Your task. When you reach the line containing "de almacenamiento SSD.", stop after it; until then, copy each line of the listing exactly, starting with the first.

---

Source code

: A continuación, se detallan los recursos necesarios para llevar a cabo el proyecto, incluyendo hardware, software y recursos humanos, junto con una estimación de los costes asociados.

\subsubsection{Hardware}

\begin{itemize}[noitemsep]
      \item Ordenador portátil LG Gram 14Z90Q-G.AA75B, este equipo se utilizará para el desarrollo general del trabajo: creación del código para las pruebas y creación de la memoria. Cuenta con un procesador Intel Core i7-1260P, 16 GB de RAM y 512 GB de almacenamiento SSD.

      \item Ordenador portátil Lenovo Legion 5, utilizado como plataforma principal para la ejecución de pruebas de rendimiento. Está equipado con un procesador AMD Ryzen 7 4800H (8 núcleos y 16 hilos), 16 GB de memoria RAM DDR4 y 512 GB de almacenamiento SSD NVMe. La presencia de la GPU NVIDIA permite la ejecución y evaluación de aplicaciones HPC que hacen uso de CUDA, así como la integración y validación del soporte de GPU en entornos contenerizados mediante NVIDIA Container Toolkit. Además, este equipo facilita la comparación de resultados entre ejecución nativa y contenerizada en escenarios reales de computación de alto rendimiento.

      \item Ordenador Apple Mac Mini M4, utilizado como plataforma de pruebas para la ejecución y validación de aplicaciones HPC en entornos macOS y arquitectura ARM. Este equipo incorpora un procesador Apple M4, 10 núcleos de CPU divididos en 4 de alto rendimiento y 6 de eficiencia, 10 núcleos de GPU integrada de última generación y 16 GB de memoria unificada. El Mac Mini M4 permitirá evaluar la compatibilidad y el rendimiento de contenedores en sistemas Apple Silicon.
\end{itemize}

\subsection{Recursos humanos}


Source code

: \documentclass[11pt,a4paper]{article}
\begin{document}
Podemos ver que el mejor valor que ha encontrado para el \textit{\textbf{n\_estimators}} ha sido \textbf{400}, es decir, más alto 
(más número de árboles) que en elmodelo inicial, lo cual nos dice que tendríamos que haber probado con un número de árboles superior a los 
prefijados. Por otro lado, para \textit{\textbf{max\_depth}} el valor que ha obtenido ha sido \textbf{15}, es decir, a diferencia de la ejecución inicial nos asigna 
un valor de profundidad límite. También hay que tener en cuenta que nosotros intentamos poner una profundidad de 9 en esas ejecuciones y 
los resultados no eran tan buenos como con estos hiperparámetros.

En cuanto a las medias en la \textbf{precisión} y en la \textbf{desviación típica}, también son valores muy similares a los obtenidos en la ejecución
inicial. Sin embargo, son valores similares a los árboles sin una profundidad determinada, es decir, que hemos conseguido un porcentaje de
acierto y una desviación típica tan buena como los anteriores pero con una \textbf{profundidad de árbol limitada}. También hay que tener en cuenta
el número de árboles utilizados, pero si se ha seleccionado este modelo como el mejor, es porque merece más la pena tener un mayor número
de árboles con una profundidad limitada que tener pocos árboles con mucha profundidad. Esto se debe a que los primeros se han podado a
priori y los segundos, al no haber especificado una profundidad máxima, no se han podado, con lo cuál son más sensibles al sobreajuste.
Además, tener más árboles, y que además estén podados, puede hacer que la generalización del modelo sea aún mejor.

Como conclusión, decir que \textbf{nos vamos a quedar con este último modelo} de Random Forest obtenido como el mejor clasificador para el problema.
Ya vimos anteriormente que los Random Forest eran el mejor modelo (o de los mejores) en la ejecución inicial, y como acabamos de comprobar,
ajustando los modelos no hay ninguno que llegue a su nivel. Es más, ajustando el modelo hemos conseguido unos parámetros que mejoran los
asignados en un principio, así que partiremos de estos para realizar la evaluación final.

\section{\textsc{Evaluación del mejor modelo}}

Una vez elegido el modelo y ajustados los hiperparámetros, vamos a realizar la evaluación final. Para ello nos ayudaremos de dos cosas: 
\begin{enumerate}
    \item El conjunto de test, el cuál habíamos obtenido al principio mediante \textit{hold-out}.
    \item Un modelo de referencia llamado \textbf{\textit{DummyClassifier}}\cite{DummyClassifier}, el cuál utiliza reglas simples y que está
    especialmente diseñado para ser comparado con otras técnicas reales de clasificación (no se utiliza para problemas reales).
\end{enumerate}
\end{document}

---

Answer for the task.
Source code

: A continuación, se detallan los recursos necesarios para llevar a cabo el proyecto, incluyendo hardware, software y recursos humanos, junto con una estimación de los costes asociados.

\subsubsection{Hardware}

\begin{itemize}[noitemsep]
      \item Ordenador portátil LG Gram 14Z90Q-G.AA75B, este equipo se utilizará para el desarrollo general del trabajo: creación del código para las pruebas y creación de la memoria. Cuenta con un procesador Intel Core i7-1260P, 16 GB de RAM y 512 GB de almacenamiento SSD.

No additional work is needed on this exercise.